#### Directions
Your answer should be the lines below from the one holding "expansion against native" through the one holding "the private education", copied exactly and with nothing else.

Saved data entries
########

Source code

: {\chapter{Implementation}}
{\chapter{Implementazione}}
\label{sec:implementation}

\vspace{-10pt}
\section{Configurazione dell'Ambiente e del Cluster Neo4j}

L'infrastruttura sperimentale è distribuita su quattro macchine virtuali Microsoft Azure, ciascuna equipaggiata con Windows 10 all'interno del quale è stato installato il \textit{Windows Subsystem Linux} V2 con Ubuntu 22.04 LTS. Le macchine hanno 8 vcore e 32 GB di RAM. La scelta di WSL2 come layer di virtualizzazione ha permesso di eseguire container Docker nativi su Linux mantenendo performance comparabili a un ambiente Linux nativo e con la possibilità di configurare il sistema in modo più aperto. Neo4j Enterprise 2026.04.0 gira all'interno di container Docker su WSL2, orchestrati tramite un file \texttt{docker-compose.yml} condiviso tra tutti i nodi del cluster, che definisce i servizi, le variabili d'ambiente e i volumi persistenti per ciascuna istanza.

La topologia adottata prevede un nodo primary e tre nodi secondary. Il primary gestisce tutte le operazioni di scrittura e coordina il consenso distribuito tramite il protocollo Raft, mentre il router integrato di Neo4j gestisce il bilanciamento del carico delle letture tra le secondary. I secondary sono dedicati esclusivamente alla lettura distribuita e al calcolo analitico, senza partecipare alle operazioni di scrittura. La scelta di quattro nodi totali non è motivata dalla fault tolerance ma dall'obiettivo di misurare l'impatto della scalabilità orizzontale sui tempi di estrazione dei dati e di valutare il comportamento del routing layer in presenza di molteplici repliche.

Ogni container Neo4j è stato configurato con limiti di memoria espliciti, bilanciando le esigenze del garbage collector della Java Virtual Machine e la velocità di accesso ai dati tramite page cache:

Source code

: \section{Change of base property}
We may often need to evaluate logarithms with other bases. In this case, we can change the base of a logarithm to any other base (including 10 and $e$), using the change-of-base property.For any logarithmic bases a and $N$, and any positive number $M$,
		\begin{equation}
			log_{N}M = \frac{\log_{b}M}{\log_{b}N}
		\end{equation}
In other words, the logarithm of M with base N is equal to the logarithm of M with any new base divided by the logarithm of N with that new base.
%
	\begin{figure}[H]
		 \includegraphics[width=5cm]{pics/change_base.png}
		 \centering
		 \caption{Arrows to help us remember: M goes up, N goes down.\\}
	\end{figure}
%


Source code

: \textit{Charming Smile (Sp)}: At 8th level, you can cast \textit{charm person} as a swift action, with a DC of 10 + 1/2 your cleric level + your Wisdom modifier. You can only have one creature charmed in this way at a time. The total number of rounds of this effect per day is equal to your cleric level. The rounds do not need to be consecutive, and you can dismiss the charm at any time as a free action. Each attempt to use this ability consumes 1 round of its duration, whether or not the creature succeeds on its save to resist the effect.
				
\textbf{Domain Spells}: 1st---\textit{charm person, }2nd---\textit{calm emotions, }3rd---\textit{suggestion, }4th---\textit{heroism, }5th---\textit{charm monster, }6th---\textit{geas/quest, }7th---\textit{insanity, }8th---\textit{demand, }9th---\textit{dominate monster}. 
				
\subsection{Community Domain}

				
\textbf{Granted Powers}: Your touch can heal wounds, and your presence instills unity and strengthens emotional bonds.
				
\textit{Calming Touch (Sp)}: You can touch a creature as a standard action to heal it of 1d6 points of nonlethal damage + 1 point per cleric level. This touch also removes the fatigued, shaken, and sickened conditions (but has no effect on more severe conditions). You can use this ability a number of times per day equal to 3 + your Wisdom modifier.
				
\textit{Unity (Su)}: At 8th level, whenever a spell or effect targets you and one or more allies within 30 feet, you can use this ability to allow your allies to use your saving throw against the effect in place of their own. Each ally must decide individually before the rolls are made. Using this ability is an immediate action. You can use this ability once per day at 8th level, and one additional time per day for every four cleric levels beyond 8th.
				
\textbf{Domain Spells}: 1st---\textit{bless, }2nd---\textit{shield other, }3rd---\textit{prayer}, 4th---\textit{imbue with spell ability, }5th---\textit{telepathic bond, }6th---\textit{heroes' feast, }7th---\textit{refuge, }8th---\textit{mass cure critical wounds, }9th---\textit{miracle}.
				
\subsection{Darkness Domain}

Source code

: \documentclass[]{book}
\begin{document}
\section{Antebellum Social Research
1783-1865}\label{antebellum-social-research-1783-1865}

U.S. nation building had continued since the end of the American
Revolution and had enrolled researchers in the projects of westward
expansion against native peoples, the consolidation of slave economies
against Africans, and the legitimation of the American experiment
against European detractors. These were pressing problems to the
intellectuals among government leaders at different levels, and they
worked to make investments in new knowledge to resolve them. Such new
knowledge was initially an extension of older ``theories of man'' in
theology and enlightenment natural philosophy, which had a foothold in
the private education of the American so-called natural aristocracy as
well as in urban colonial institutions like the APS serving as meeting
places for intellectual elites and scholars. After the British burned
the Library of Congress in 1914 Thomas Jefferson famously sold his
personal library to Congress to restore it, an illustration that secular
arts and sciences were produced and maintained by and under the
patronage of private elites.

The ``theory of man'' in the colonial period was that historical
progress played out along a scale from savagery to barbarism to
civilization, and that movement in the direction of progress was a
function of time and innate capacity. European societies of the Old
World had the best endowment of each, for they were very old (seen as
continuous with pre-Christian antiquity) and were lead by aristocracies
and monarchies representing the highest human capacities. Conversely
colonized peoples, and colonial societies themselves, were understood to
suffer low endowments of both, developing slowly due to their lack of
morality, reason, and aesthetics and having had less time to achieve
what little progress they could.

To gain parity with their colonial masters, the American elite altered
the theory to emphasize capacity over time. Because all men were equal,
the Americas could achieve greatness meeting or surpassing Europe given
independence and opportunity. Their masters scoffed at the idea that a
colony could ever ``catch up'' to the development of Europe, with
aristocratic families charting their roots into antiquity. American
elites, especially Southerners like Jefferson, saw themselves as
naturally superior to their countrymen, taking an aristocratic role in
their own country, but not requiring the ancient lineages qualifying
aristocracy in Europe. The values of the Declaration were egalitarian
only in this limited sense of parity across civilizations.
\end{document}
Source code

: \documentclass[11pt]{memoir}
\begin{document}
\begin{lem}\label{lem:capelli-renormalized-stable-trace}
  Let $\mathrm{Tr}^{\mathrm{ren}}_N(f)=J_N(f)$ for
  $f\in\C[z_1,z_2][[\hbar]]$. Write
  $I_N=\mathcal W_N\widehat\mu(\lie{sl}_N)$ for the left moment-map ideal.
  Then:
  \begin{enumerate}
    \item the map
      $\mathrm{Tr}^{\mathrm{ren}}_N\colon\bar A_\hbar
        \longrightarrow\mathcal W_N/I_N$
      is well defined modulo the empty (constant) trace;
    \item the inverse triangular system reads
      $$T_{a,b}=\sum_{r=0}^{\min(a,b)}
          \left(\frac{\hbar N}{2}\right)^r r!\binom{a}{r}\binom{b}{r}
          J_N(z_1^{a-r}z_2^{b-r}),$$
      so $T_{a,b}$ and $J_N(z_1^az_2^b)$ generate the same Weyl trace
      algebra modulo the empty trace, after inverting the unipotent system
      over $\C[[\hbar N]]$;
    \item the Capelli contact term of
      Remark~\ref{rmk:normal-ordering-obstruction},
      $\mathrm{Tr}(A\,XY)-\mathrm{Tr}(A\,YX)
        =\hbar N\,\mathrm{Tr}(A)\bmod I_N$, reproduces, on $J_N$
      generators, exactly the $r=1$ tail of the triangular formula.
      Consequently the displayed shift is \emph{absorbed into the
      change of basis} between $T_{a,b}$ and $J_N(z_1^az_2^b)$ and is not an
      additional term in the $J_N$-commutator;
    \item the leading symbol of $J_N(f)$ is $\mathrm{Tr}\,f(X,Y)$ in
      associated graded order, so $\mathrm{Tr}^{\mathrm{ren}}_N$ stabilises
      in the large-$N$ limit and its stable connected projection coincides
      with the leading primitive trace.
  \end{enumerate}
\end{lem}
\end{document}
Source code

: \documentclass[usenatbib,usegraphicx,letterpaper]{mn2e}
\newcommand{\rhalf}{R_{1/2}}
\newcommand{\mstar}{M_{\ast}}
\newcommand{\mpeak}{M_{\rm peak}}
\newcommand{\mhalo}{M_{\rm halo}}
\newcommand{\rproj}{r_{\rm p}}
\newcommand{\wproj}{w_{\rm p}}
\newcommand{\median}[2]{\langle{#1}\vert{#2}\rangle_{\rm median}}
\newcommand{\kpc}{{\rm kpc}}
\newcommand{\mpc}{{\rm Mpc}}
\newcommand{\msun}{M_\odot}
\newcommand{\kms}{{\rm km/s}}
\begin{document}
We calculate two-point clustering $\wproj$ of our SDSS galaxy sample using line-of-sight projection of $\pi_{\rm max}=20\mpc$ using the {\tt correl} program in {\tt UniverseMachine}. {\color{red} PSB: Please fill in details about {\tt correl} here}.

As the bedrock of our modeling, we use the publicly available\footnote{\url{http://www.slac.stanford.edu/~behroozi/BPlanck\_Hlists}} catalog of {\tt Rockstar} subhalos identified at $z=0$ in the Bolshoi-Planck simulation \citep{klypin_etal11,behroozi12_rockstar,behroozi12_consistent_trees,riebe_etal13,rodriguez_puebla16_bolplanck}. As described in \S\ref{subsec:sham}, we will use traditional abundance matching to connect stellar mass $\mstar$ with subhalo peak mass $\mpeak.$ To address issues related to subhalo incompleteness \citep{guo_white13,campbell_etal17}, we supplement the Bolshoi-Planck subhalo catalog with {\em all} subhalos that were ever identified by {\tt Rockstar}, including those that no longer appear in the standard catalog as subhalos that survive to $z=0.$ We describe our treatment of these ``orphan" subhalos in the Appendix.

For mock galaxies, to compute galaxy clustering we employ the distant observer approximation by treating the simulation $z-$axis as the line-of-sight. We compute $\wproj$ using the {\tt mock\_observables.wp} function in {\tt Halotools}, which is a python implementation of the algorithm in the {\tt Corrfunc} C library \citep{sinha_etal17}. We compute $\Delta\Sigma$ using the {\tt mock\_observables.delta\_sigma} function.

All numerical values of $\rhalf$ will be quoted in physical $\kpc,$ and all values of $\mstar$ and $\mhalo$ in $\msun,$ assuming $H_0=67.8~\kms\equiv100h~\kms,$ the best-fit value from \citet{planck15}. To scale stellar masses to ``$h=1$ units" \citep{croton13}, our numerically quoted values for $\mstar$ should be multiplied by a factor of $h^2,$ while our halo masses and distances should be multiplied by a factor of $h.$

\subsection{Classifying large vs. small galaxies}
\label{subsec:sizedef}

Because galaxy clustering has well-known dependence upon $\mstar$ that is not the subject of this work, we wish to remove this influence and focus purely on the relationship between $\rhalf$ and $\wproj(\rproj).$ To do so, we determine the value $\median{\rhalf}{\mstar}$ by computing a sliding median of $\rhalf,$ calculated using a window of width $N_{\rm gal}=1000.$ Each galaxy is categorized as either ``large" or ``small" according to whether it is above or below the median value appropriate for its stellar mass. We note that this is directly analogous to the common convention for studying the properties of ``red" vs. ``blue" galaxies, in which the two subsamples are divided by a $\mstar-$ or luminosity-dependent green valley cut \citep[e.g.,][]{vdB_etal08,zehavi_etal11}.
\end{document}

########

#### Result of the exercise
expansion against native peoples, the consolidation of slave economies
against Africans, and the legitimation of the American experiment
against European detractors. These were pressing problems to the
intellectuals among government leaders at different levels, and they
worked to make investments in new knowledge to resolve them. Such new
knowledge was initially an extension of older ``theories of man'' in
theology and enlightenment natural philosophy, which had a foothold in
the private education of the American so-called natural aristocracy as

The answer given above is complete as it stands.